• Activity
When you print the records, keep every line identical to the original.
::: Data :::
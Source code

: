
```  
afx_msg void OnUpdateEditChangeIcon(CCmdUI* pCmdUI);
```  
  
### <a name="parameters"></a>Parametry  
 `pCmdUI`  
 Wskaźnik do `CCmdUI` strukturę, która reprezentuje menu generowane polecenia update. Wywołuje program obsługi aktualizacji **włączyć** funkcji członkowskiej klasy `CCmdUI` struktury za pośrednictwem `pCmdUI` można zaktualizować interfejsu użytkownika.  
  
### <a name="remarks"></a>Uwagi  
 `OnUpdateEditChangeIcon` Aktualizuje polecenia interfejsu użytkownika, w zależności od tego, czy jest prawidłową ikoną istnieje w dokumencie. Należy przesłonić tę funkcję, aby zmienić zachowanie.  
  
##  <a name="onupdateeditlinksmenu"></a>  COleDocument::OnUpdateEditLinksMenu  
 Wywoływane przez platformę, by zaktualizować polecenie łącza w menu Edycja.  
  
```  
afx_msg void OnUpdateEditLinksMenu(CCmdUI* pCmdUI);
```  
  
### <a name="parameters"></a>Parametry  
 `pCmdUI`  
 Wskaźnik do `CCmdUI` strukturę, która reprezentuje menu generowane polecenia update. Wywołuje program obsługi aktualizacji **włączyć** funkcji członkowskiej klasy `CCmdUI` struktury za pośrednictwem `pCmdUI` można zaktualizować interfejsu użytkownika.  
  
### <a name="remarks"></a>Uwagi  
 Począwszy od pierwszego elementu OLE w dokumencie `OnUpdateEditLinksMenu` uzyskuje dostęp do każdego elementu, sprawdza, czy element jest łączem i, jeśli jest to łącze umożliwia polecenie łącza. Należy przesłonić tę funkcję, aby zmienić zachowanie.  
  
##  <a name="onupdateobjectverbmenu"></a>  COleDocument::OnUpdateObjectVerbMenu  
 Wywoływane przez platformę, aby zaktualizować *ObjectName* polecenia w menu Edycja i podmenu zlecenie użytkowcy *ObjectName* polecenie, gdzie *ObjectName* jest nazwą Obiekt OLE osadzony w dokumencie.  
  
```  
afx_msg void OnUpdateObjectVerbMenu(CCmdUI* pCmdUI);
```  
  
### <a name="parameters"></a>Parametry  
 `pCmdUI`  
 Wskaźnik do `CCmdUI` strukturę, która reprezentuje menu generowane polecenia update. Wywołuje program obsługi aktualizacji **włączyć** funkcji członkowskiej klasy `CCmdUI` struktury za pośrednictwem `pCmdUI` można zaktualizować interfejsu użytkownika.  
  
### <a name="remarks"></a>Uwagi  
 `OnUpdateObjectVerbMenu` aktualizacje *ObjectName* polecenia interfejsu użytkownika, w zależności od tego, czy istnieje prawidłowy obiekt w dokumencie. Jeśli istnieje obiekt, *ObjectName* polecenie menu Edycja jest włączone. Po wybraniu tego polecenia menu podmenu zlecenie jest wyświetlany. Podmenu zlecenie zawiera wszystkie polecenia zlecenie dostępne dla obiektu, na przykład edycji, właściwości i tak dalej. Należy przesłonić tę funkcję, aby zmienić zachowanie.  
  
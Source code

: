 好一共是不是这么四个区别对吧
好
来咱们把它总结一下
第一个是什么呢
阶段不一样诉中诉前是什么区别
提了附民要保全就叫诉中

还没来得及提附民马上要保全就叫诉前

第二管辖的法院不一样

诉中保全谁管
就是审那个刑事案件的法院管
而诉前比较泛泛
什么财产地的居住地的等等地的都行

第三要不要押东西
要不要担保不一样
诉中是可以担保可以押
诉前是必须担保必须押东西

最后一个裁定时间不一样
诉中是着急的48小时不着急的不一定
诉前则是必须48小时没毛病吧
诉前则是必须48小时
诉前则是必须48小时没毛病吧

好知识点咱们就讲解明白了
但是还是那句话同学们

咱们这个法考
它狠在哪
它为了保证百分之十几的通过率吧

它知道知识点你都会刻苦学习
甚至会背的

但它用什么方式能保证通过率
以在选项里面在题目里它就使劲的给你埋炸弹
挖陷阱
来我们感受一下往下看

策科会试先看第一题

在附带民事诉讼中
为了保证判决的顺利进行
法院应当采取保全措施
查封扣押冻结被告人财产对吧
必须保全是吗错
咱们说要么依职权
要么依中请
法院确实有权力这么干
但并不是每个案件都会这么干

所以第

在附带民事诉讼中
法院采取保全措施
:::
• Your solution
Source code

:
```  
afx_msg void OnUpdateEditChangeIcon(CCmdUI* pCmdUI);
```  
  
### <a name="parameters"></a>Parametry  
 `pCmdUI`  
 Wskaźnik do `CCmdUI` strukturę, która reprezentuje menu generowane polecenia update. Wywołuje program obsługi aktualizacji **włączyć** funkcji członkowskiej klasy `CCmdUI` struktury za pośrednictwem `pCmdUI` można zaktualizować interfejsu użytkownika.  
  
### <a name="remarks"></a>Uwagi  
 `OnUpdateEditChangeIcon` Aktualizuje polecenia interfejsu użytkownika, w zależności od tego, czy jest prawidłową ikoną istnieje w dokumencie. Należy przesłonić tę funkcję, aby zmienić zachowanie.  
  
##  <a name="onupdateeditlinksmenu"></a>  COleDocument::OnUpdateEditLinksMenu  
 Wywoływane przez platformę, by zaktualizować polecenie łącza w menu Edycja.  
  
```  
afx_msg void OnUpdateEditLinksMenu(CCmdUI* pCmdUI);
```  
  
### <a name="parameters"></a>Parametry  
 `pCmdUI`  
 Wskaźnik do `CCmdUI` strukturę, która reprezentuje menu generowane polecenia update. Wywołuje program obsługi aktualizacji **włączyć** funkcji członkowskiej klasy `CCmdUI` struktury za pośrednictwem `pCmdUI` można zaktualizować interfejsu użytkownika.  
  
### <a name="remarks"></a>Uwagi  
 Począwszy od pierwszego elementu OLE w dokumencie `OnUpdateEditLinksMenu` uzyskuje dostęp do każdego elementu, sprawdza, czy element jest łączem i, jeśli jest to łącze umożliwia polecenie łącza. Należy przesłonić tę funkcję, aby zmienić zachowanie.  
  
##  <a name="onupdateobjectverbmenu"></a>  COleDocument::OnUpdateObjectVerbMenu  
 Wywoływane przez platformę, aby zaktualizować *ObjectName* polecenia w menu Edycja i podmenu zlecenie użytkowcy *ObjectName* polecenie, gdzie *ObjectName* jest nazwą Obiekt OLE osadzony w dokumencie.  
  
```  
afx_msg void OnUpdateObjectVerbMenu(CCmdUI* pCmdUI);
```  
  
### <a name="parameters"></a>Parametry  
 `pCmdUI`  
 Wskaźnik do `CCmdUI` strukturę, która reprezentuje menu generowane polecenia update. Wywołuje program obsługi aktualizacji **włączyć** funkcji członkowskiej klasy `CCmdUI` struktury za pośrednictwem `pCmdUI` można zaktualizować interfejsu użytkownika.  
  
### <a name="remarks"></a>Uwagi  
 `OnUpdateObjectVerbMenu` aktualizacje *ObjectName* polecenia interfejsu użytkownika, w zależności od tego, czy istnieje prawidłowy obiekt w dokumencie. Jeśli istnieje obiekt, *ObjectName* polecenie menu Edycja jest włączone. Po wybraniu tego polecenia menu podmenu zlecenie jest wyświetlany. Podmenu zlecenie zawiera wszystkie polecenia zlecenie dostępne dla obiektu, na przykład edycji, właściwości i tak dalej. Należy przesłonić tę funkcję, aby zmienić zachowanie.  
  
Source code

: 好一共是不是这么四个区别对吧
好
来咱们把它总结一下
第一个是什么呢
阶段不一样诉中诉前是什么区别
提了附民要保全就叫诉中

还没来得及提附民马上要保全就叫诉前

第二管辖的法院不一样

诉中保全谁管
就是审那个刑事案件的法院管
而诉前比较泛泛
什么财产地的居住地的等等地的都行

第三要不要押东西
要不要担保不一样
诉中是可以担保可以押
诉前是必须担保必须押东西

最后一个裁定时间不一样
诉中是着急的48小时不着急的不一定
诉前则是必须48小时没毛病吧
诉前则是必须48小时
诉前则是必须48小时没毛病吧

好知识点咱们就讲解明白了
但是还是那句话同学们

咱们这个法考
它狠在哪
它为了保证百分之十几的通过率吧

它知道知识点你都会刻苦学习
甚至会背的

但它用什么方式能保证通过率
以在选项里面在题目里它就使劲的给你埋炸弹
挖陷阱
来我们感受一下往下看

策科会试先看第一题

在附带民事诉讼中
为了保证判决的顺利进行
法院应当采取保全措施
查封扣押冻结被告人财产对吧
必须保全是吗错
咱们说要么依职权
要么依中请
法院确实有权力这么干
但并不是每个案件都会这么干

所以第

在附带民事诉讼中
法院采取保全措施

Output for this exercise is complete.